-- Supplied records follows --

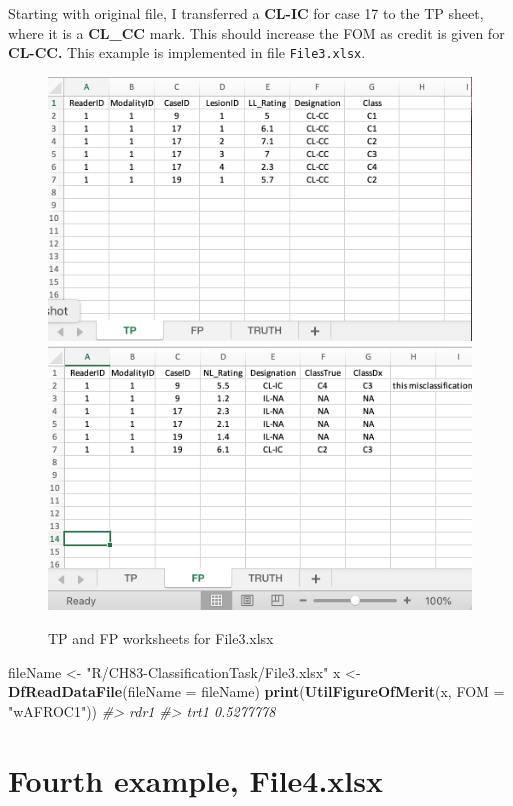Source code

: \documentclass[
]{book}
\newenvironment{Shaded}{\begin{snugshade}}{\end{snugshade}}
\newcommand{\CommentTok}[1]{\textcolor[rgb]{0.56,0.35,0.01}{\textit{#1}}}
\newcommand{\DataTypeTok}[1]{\textcolor[rgb]{0.13,0.29,0.53}{#1}}
\newcommand{\KeywordTok}[1]{\textcolor[rgb]{0.13,0.29,0.53}{\textbf{#1}}}
\newcommand{\NormalTok}[1]{#1}
\newcommand{\StringTok}[1]{\textcolor[rgb]{0.31,0.60,0.02}{#1}}
\begin{document}
Starting with original file, I transferred a \textbf{CL-IC} for case 17 to the TP sheet, where it is a \textbf{CL\_CC} mark. This should increase the FOM as credit is given for \textbf{CL-CC.} This example is implemented in file \texttt{File3.xlsx}.

\begin{figure}

{\centering \includegraphics[width=0.5\linewidth,height=0.2\textheight]{images/classification/File3TP} \includegraphics[width=0.5\linewidth,height=0.2\textheight]{images/classification/File3FP} 

}

\caption{TP and FP worksheets for File3.xlsx}\label{fig:File3TPFP}
\end{figure}

\begin{Shaded}
\begin{Highlighting}[]
\NormalTok{fileName <-}\StringTok{ "R/CH83-ClassificationTask/File3.xlsx"}
\NormalTok{x <-}\StringTok{ }\KeywordTok{DfReadDataFile}\NormalTok{(}\DataTypeTok{fileName =}\NormalTok{ fileName)}
\KeywordTok{print}\NormalTok{(}\KeywordTok{UtilFigureOfMerit}\NormalTok{(x, }\DataTypeTok{FOM =} \StringTok{"wAFROC1"}\NormalTok{))}
\CommentTok{#>           rdr1}
\CommentTok{#> trt1 0.5277778}
\end{Highlighting}
\end{Shaded}

\hypertarget{classification-tasks-example4}{%
\section{Fourth example, File4.xlsx}\label{classification-tasks-example4}}
\end{document}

-- Supplied records concluded --

You are asked to reproduce each line above exactly, but to exclude the pictures.

Finished exercise>
Source code

: \documentclass[
]{book}
\newenvironment{Shaded}{\begin{snugshade}}{\end{snugshade}}
\newcommand{\CommentTok}[1]{\textcolor[rgb]{0.56,0.35,0.01}{\textit{#1}}}
\newcommand{\DataTypeTok}[1]{\textcolor[rgb]{0.13,0.29,0.53}{#1}}
\newcommand{\KeywordTok}[1]{\textcolor[rgb]{0.13,0.29,0.53}{\textbf{#1}}}
\newcommand{\NormalTok}[1]{#1}
\newcommand{\StringTok}[1]{\textcolor[rgb]{0.31,0.60,0.02}{#1}}
\begin{document}
Starting with original file, I transferred a \textbf{CL-IC} for case 17 to the TP sheet, where it is a \textbf{CL\_CC} mark. This should increase the FOM as credit is given for \textbf{CL-CC.} This example is implemented in file \texttt{File3.xlsx}.

\begin{figure}

{\centering \includegraphics[width=0.5\linewidth,height=0.2\textheight]{images/classification/File3TP} \includegraphics[width=0.5\linewidth,height=0.2\textheight]{images/classification/File3FP} 

}

\caption{TP and FP worksheets for File3.xlsx}\label{fig:File3TPFP}
\end{figure}

\begin{Shaded}
\begin{Highlighting}[]
\NormalTok{fileName <-}\StringTok{ "R/CH83-ClassificationTask/File3.xlsx"}
\NormalTok{x <-}\StringTok{ }\KeywordTok{DfReadDataFile}\NormalTok{(}\DataTypeTok{fileName =}\NormalTok{ fileName)}
\KeywordTok{print}\NormalTok{(}\KeywordTok{UtilFigureOfMerit}\NormalTok{(x, }\DataTypeTok{FOM =} \StringTok{"wAFROC1"}\NormalTok{))}
\CommentTok{#>           rdr1}
\CommentTok{#> trt1 0.5277778}
\end{Highlighting}
\end{Shaded}

\hypertarget{classification-tasks-example4}{%
\section{Fourth example, File4.xlsx}\label{classification-tasks-example4}}
\end{document}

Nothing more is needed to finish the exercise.